GIVEN DATA: Begin
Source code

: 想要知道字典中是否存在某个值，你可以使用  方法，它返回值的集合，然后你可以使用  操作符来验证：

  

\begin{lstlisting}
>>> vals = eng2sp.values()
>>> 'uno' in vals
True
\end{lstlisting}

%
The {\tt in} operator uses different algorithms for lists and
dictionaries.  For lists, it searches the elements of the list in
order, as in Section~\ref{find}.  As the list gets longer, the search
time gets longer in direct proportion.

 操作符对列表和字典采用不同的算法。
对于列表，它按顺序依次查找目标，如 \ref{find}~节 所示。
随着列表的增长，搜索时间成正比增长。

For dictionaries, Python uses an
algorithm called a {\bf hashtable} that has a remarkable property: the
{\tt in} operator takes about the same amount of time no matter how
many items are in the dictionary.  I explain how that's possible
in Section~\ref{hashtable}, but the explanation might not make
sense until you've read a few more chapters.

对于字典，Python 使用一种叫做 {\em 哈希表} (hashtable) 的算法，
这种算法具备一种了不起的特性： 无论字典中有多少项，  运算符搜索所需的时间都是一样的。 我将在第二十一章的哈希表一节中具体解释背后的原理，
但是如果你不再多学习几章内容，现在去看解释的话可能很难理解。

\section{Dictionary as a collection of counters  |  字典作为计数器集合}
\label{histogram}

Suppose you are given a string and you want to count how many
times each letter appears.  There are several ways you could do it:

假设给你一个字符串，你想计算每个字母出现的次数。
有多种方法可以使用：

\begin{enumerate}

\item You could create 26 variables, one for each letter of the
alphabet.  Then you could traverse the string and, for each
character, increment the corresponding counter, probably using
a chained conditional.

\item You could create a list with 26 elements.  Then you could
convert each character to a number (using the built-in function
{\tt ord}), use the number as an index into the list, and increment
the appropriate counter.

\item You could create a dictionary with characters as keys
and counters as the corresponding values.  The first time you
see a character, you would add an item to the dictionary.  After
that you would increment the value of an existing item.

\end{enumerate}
GIVEN DATA: End
GIVEN DATA: Begin
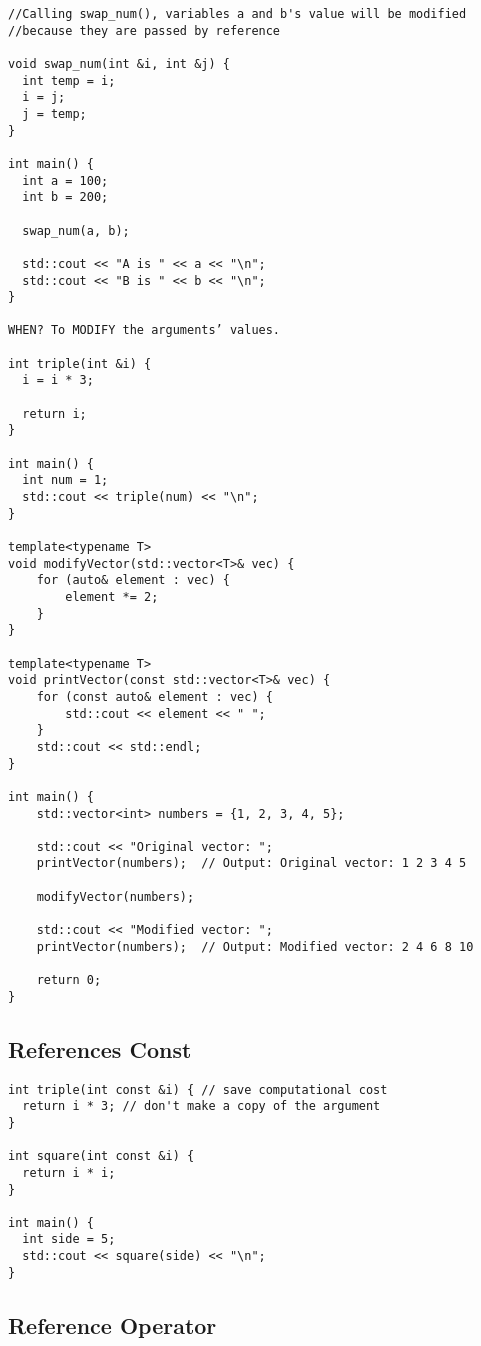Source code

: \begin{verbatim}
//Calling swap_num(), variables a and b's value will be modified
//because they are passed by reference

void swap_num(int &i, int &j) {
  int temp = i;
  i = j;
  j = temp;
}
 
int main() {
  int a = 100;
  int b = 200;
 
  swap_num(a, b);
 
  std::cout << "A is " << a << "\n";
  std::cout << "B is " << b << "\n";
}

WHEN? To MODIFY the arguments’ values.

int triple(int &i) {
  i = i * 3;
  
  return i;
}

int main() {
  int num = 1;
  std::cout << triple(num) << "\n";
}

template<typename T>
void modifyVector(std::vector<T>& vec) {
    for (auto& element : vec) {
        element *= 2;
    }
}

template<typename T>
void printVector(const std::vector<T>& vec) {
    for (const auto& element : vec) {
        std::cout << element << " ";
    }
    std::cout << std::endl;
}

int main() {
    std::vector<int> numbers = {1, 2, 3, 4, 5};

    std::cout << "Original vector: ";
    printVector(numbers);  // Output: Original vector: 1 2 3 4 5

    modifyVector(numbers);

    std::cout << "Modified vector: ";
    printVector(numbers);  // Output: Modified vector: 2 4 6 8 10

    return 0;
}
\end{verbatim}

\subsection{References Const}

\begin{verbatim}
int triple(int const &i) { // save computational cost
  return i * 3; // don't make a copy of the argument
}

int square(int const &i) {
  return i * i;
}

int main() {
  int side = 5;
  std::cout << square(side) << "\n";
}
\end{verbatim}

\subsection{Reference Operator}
GIVEN DATA: End
GIVEN DATA: Begin
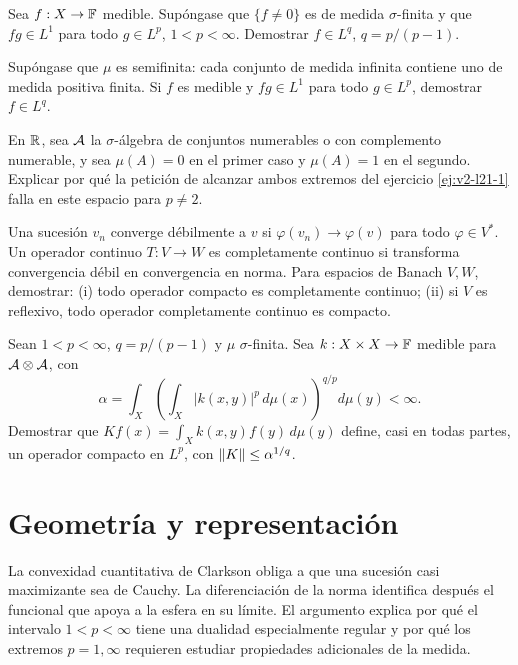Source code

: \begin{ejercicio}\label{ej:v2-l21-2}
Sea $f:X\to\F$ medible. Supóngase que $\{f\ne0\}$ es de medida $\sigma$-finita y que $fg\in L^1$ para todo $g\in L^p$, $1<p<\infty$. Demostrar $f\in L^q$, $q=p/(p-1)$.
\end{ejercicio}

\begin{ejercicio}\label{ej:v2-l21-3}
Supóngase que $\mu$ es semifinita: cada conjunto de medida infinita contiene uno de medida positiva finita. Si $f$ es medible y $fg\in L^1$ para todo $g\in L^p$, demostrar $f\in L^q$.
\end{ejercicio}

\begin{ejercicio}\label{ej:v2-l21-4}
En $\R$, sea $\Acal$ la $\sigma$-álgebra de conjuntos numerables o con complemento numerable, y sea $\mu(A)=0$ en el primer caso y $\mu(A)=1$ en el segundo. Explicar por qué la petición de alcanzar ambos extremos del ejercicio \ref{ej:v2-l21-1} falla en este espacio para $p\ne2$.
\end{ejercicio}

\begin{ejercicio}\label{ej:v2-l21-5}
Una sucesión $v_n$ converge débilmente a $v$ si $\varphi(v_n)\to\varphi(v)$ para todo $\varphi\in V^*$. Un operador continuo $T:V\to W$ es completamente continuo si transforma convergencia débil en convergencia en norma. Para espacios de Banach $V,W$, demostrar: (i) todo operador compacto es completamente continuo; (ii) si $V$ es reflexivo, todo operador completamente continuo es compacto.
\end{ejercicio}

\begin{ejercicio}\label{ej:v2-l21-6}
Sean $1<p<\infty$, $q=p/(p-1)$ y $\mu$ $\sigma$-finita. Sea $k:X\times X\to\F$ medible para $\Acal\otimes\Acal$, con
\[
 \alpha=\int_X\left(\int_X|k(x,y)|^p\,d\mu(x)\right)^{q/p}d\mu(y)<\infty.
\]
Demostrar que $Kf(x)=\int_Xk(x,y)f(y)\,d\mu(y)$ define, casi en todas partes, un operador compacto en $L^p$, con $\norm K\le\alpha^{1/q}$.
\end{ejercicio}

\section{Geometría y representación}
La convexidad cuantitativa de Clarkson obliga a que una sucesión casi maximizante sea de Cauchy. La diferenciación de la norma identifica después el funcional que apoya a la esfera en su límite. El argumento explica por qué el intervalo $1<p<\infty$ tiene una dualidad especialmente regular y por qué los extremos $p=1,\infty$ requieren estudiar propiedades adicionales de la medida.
GIVEN DATA: End
Take every line from the listing above that includes the word "each" and copy it.

times each letter appears.  There are several ways you could do it:
\item You could create 26 variables, one for each letter of the
alphabet.  Then you could traverse the string and, for each
convert each character to a number (using the built-in function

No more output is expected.